Most of us grew up drawing the daddy bigger than the mommy, watched movies where daddy was the head of the family (mother being the neck that can turn the head) and most of us would think twice about marrying someone that would depends on our paycheck.
In this day an age women are being encouraged to ‘wear the pants’, be more vocal and fight for equal rights. Our new found voice can also be heard in the bedroom, where the modern woman is now encouraged to be vocal about their needs, wants and desires. Saddly many women’s voice still aren’t heard as they are abused and mistreated. Would this be the reason why we, generation Y, are now being extra vocal when it comes to sex…are we taking it too far?
This came about us we ( Candy, Alicia and I) had one of our usual catch up sessions. I was telling them about how Nick re appeared in my life.
Nick is the brother of a friend of ours.It was attraction at first sight when we met.
Eventually I went to visit him at work for some free drinks , he is a bartender, got drunk and ended up at the basement of the bar rocking him into ecstasy. It was spontaneous, hungry , raw sex. As we kissed all the way down the passage while his co workers looked with envy and shock . I still remember how he breathed out when I went down on him, how I exploded when he filled me in and how good he was at taking command. His height, his body, his hand holding me tight as I placed my hands against the wall and rode him till he moaned my name.
The next few days I acted as if nothing had happened while he called and tried to reach out. Maybe because I didn’t want to feel played, maybe because I know that I also have the right to be sexually adventurous, the right to get what when i want or maybe because he had a girlfriend. Nick’s girlfriend though pretty and ambitious, was too busy acting modern to pay him any attention or listen to him. And as I listened to his problems and rocked him into bliss without him having to do any work her man kept asking me to stay over instead of asking her.
Eventually we hooked up again, in a bed this time, and it was a sort of rematch. To put it simple: the first time I had fucked him now it was his turn to fuck me.It was a long, freaky session, filled with moans and scratches. After i tried to say no, he simply picked me from the kitchen counter, shut my complains with a kiss, dag his hands into my thighs while we walked to the bedroom. Where the bed was no match for our hunger. Nothing sexier than someone who wants you as if you were the last drop water in the middle of the desert. The lust and desire in his eyes was enough to get me ready for action. The size, the connection, the dirtiness was perfect, however as he repeatedly came , I didn’t.

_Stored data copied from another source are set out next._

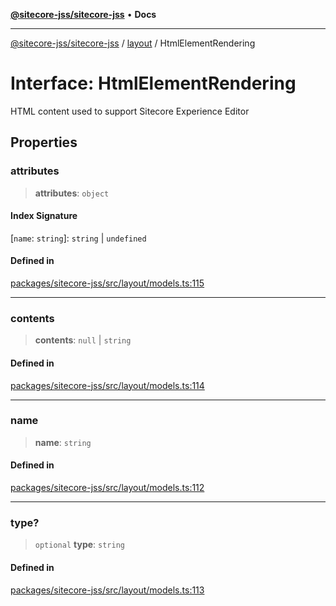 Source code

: [**@sitecore-jss/sitecore-jss**](../../README.md) • **Docs**

***

[@sitecore-jss/sitecore-jss](../../README.md) / [layout](../README.md) / HtmlElementRendering

# Interface: HtmlElementRendering

HTML content used to support Sitecore Experience Editor

## Properties

### attributes

> **attributes**: `object`

#### Index Signature

 \[`name`: `string`\]: `string` \| `undefined`

#### Defined in

[packages/sitecore-jss/src/layout/models.ts:115](https://github.com/Sitecore/jss/blob/14c94b27afbe004fefaf1cab8e080470a80ff3f4/packages/sitecore-jss/src/layout/models.ts#L115)

***

### contents

> **contents**: `null` \| `string`

#### Defined in

[packages/sitecore-jss/src/layout/models.ts:114](https://github.com/Sitecore/jss/blob/14c94b27afbe004fefaf1cab8e080470a80ff3f4/packages/sitecore-jss/src/layout/models.ts#L114)

***

### name

> **name**: `string`

#### Defined in

[packages/sitecore-jss/src/layout/models.ts:112](https://github.com/Sitecore/jss/blob/14c94b27afbe004fefaf1cab8e080470a80ff3f4/packages/sitecore-jss/src/layout/models.ts#L112)

***

### type?

> `optional` **type**: `string`

#### Defined in

[packages/sitecore-jss/src/layout/models.ts:113](https://github.com/Sitecore/jss/blob/14c94b27afbe004fefaf1cab8e080470a80ff3f4/packages/sitecore-jss/src/layout/models.ts#L113)
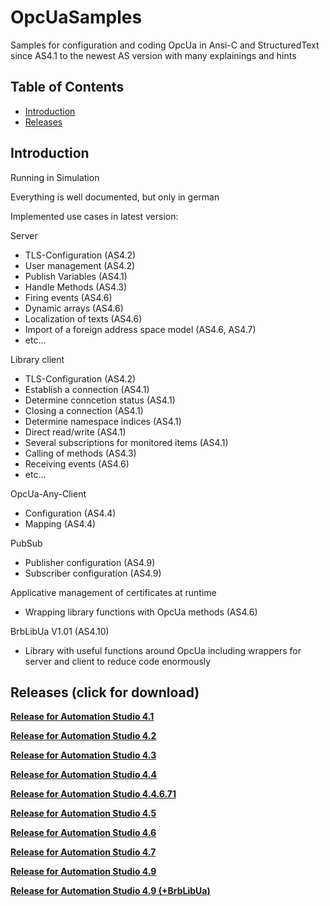 # OpcUaSamples
Samples for configuration and coding OpcUa in Ansi-C and StructuredText since AS4.1 to the newest AS version with many explainings and hints

## Table of Contents
* [Introduction](#Introduction)
* [Releases](#Releases)

<a name="Introduction"></a>
## Introduction
Running in Simulation

Everything is well documented, but only in german

Implemented use cases in latest version:

  Server
   * TLS-Configuration (AS4.2)
   * User management (AS4.2)
   * Publish Variables (AS4.1)
   * Handle Methods (AS4.3)
   * Firing events (AS4.6)
   * Dynamic arrays (AS4.6)
   * Localization of texts (AS4.6)
   * Import of a foreign address space model (AS4.6, AS4.7)
   * etc...
  
  Library client
   * TLS-Configuration (AS4.2)
   * Establish a connection (AS4.1)
   * Determine conncetion status (AS4.1)
   * Closing a connection (AS4.1)
   * Determine namespace indices (AS4.1)
   * Direct read/write (AS4.1)
   * Several subscriptions for monitored items (AS4.1)
   * Calling of methods (AS4.3)
   * Receiving events (AS4.6)
   * etc...
  
  OpcUa-Any-Client
   * Configuration (AS4.4)
   * Mapping (AS4.4)
  
  PubSub
   * Publisher configuration (AS4.9)
   * Subscriber configuration (AS4.9)
  
  Applicative management of certificates at runtime
   * Wrapping library functions with OpcUa methods (AS4.6)
  
  BrbLibUa V1.01 (AS4.10)
   * Library with useful functions around OpcUa including wrappers for server and client to reduce code enormously
 
<a name="Releases"></a>
## Releases (click for download)

[**Release for Automation Studio 4.1**](https://github.com/br-automation-com/OpcUaSamples-sample-AS/raw/main/2018-11-19_OpcUaSample41.zip)

[**Release for Automation Studio 4.2**](https://github.com/br-automation-com/OpcUaSamples-sample-AS/raw/main/2018-11-19_OpcUaSample42.zip)

[**Release for Automation Studio 4.3**](https://github.com/br-automation-com/OpcUaSamples-sample-AS/raw/main/2018-11-19_OpcUaSample43.zip)

[**Release for Automation Studio 4.4**](https://github.com/br-automation-com/OpcUaSamples-sample-AS/raw/main/2018-11-19_OpcUaSample44.zip)

[**Release for Automation Studio 4.4.6.71**](https://github.com/br-automation-com/OpcUaSamples-sample-AS/raw/main/2018-11-21_OpcUaSample44_671.zip)

[**Release for Automation Studio 4.5**](https://github.com/br-automation-com/OpcUaSamples-sample-AS/raw/main/2019-01-09_OpcUaSample45.zip)

[**Release for Automation Studio 4.6**](https://github.com/br-automation-com/OpcUaSamples-sample-AS/raw/main/2019-07-05_OpcUaSample46.zip)

[**Release for Automation Studio 4.7**](https://github.com/br-automation-com/OpcUaSamples-sample-AS/raw/main/2019-09-09_OpcUaSample47.zip)

[**Release for Automation Studio 4.9**](https://github.com/br-automation-com/OpcUaSamples-sample-AS/raw/main/2021-03-25_OpcUaSample49.zip)

[**Release for Automation Studio 4.9 (+BrbLibUa)**](https://github.com/br-automation-com/OpcUaSamples-sample-AS/raw/main/2021-09-14_OpcUaSample49_BrbLibUa.zip)
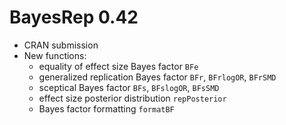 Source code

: # BayesRep 0.42

- CRAN submission
- New functions:
  * equality of effect size Bayes factor `BFe`
  * generalized replication Bayes factor `BFr`, `BFrlogOR`, `BFrSMD`
  * sceptical Bayes factor `BFs`, `BFslogOR`, `BFsSMD`
  * effect size posterior distribution `repPosterior`
  * Bayes factor formatting `formatBF`

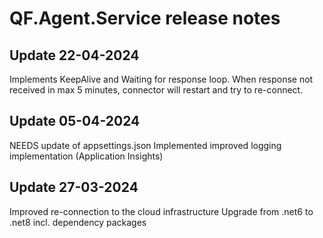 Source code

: # QF.Agent.Service release notes

## Update 22-04-2024
Implements KeepAlive and Waiting for response loop.
When response not received in max 5 minutes, connector will restart and try to re-connect.

## Update 05-04-2024
NEEDS update of appsettings.json
Implemented improved logging implementation (Application Insights)

## Update 27-03-2024
Improved re-connection to the cloud infrastructure
Upgrade from .net6 to .net8 incl. dependency packages
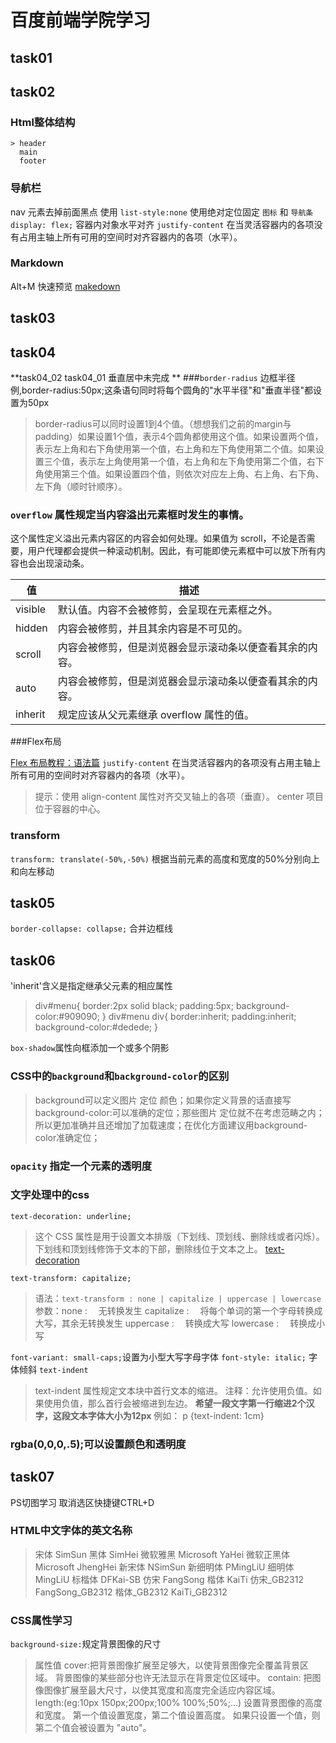 # 百度前端学院学习

## task01



## task02
### Html整体结构
	> header
      main
      footer

### 导航栏	
   nav 元素去掉前面黑点 使用 `list-style:none`
   使用绝对定位固定 `图标` 和 `导航条`
     `display: flex;`  容器内对象水平对齐
   	 `justify-content` 在当灵活容器内的各项没有占用主轴上所有可用的空间时对齐容器内的各项（水平）。

### Markdown
 Alt+M 快速预览
 [makedown](http://baike.baidu.com/link?url=sOi_N0N5fhYV1nk5qfYG40-I7B3c-unI0pYQD4YemhC6UFB8yfm8pF79ywODdm7xKKQamkJi63AlKDula4bd9K)

## task03

## task04
**task04_02 task04_01 垂直居中未完成 **
###`border-radius` 边框半径
例,border-radius:50px;这条语句同时将每个圆角的"水平半径"和"垂直半径"都设置为50px
>  border-radius可以同时设置1到4个值。（想想我们之前的margin与padding）如果设置1个值，表示4个圆角都使用这个值。如果设置两个值，表示左上角和右下角使用第一个值，右上角和左下角使用第二个值。如果设置三个值，表示左上角使用第一个值，右上角和左下角使用第二个值，右下角使用第三个值。如果设置四个值，则依次对应左上角、右上角、右下角、左下角（顺时针顺序）。
### `overflow` 属性规定当内容溢出元素框时发生的事情。
这个属性定义溢出元素内容区的内容会如何处理。如果值为 scroll，不论是否需要，用户代理都会提供一种滚动机制。因此，有可能即使元素框中可以放下所有内容也会出现滚动条。

值		  | 描述 
----------|------------------------------------------------------------
visible   | 默认值。内容不会被修剪，会呈现在元素框之外。
hidden    | 内容会被修剪，并且其余内容是不可见的。   
scroll    | 内容会被修剪，但是浏览器会显示滚动条以便查看其余的内容。   
auto	  | 内容会被修剪，但是浏览器会显示滚动条以便查看其余的内容。
inherit	  | 规定应该从父元素继承 overflow 属性的值。

###Flex布局

[Flex 布局教程：语法篇](http://www.ruanyifeng.com/blog/2015/07/flex-grammar.html)
`justify-content` 在当灵活容器内的各项没有占用主轴上所有可用的空间时对齐容器内的各项（水平）。
> 提示：使用 align-content 属性对齐交叉轴上的各项（垂直）。
  center	项目位于容器的中心。

### transform 
`transform: translate(-50%,-50%)`
根据当前元素的高度和宽度的50%分别向上和向左移动


## task05
`border-collapse: collapse;`  合并边框线

## task06
'inherit'含义是指定继承父元素的相应属性
> div#menu{
  border:2px solid black;
  padding:5px;
  background-color:#909090;
}
div#menu div{
  border:inherit;
  padding:inherit;
  background-color:#dedede;
}

`box-shadow`属性向框添加一个或多个阴影

### CSS中的`background`和`background-color`的区别
> background可以定义图片 定位 颜色；如果你定义背景的话直接写background-color:可以准确的定位；那些图片 定位就不在考虑范畴之内；所以更加准确并且还增加了加载速度；在优化方面建议用background-color准确定位；

### `opacity` 指定一个元素的透明度

### 文字处理中的css
`text-decoration: underline;`
> 这个 CSS 属性是用于设置文本排版（下划线、顶划线、删除线或者闪烁）。下划线和顶划线修饰于文本的下部，删除线位于文本之上。
[text-decoration](https://developer.mozilla.org/zh-CN/docs/Web/CSS/text-decoration)

`text-transform: capitalize;`
> 语法：`text-transform : none | capitalize | uppercase | lowercase`
参数：none : 　无转换发生 
	  capitalize : 　将每个单词的第一个字母转换成大写，其余无转换发生 
	  uppercase : 　转换成大写 
	  lowercase : 　转换成小写

`font-variant: small-caps;`设置为小型大写字母字体
`font-style: italic;` 字体倾斜
`text-indent`
> text-indent 属性规定文本块中首行文本的缩进。
注释：允许使用负值。如果使用负值，那么首行会被缩进到左边。
**希望一段文字第一行缩进2个汉字，这段文本字体大小为12px**
例如：
p {text-indent: 1cm}
### rgba(0,0,0,.5);可以设置颜色和透明度

## task07
PS切图学习 
取消选区快捷键CTRL+D

### HTML中文字体的英文名称
> 宋体	SimSun
黑体	SimHei
微软雅黑	Microsoft YaHei
微软正黑体	Microsoft JhengHei
新宋体	NSimSun
新细明体	PMingLiU
细明体	MingLiU
标楷体	DFKai-SB
仿宋	FangSong
楷体	KaiTi
仿宋_GB2312	FangSong_GB2312
楷体_GB2312	KaiTi_GB2312

### CSS属性学习
`background-size:`规定背景图像的尺寸
> 属性值
 cover:把背景图像扩展至足够大，以使背景图像完全覆盖背景区域。
 背景图像的某些部分也许无法显示在背景定位区域中。
 contain: 把图像图像扩展至最大尺寸，以使其宽度和高度完全适应内容区域。	
 length:(eg:10px 150px;200px;100% 100%;50%;...)
 设置背景图像的高度和宽度。
第一个值设置宽度，第二个值设置高度。
如果只设置一个值，则第二个值会被设置为 "auto"。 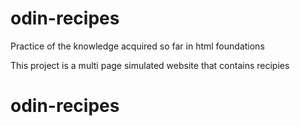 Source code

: # odin-recipes

Practice of the knowledge acquired so far in html foundations

This project is a multi page simulated website that contains recipies

# odin-recipes
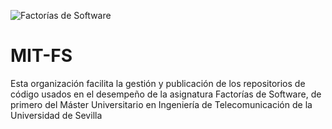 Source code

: ![Factorías de Software](https://github.com/MIT-FS/.github/img/logofs.png)
# MIT-FS

Esta organización facilita la gestión y publicación de los repositorios de código usados en el desempeño de la asignatura Factorías de Software, de primero del Máster Universitario en Ingeniería de Telecomunicación de la Universidad de Sevilla
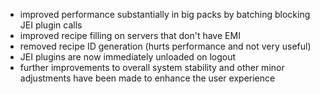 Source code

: - improved performance substantially in big packs by batching blocking JEI plugin calls
- improved recipe filling on servers that don't have EMI
- removed recipe ID generation (hurts performance and not very useful)
- JEI plugins are now immediately unloaded on logout
- further improvements to overall system stability and other minor adjustments have been made to enhance the user experience
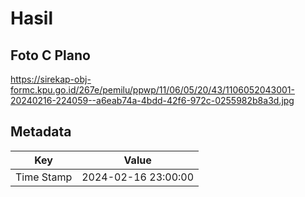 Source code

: # Hasil

## Foto C Plano

https://sirekap-obj-formc.kpu.go.id/267e/pemilu/ppwp/11/06/05/20/43/1106052043001-20240216-224059--a6eab74a-4bdd-42f6-972c-0255982b8a3d.jpg


## Metadata

| Key        | Value               |
| ---------- | ------------------- |
| Time Stamp | 2024-02-16 23:00:00 |




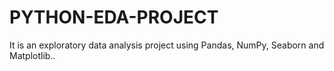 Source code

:# PYTHON-EDA-PROJECT
It is an exploratory data analysis project using Pandas, NumPy, Seaborn and Matplotlib..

This got me angry and annoyed, I felt cheated of my right to pleasure. As he noticed my disappointment he started to pull tricks that weren’t working. I, being the new modern vocal woman, instructed him on how to perform them properly or simply let go. We had to stop because frankly I was swollen now and he was in pain. But before we left I made sure he knew I wasn’t satisfied.
And this when my right to equality and my modern woman voice turned me into a bully . I told him how we did it for hours and he still couldn’t make me come, we definitely not doing it again . Poor guy, in his defense the sex is really not bad, the frustration was mine for not coming and I made him feel like less of a man. I don’t know if it’s for the fact that he has a girlfriend therefore I don’t respect him or because I felt cheated out of the pleasure I kept giving him.
Needles to say we lost touch and deleted each other’s number so you can imagine my surprise when he contacted me yesterday. We made plans for dinner as I said we can’t go for drinks because we know how it ends to what he replied ‘yes ,in hours of us having sex and me not making you come’.
I felt like such a bully! Poor man has been holding all this in and provably affected him as a man. Have you ever been a bully to someone over something sexual? Between the three of us we have a couple of offenses: sleeping while getting oral sex, waking up naked next to him without having that after sex feeling and leaving that house with an obvious ‘you ain’t sh*it’ look, calling them our whores, making sure they know we aren’t pleased and a few more I am too embarrassed to mention.
Yet as Nick’s bruised ego tries to get back into my life , I can’t wait to get him to bed because I know he will want to redeem himself. And who am I to deny that ? That angry, ferocious, hungry, you are all mine sex with a guy who is tall, dark, muscular and oh-so-handsome…honey I don’t about you but I want that…I promise to use my voice to be nice this time.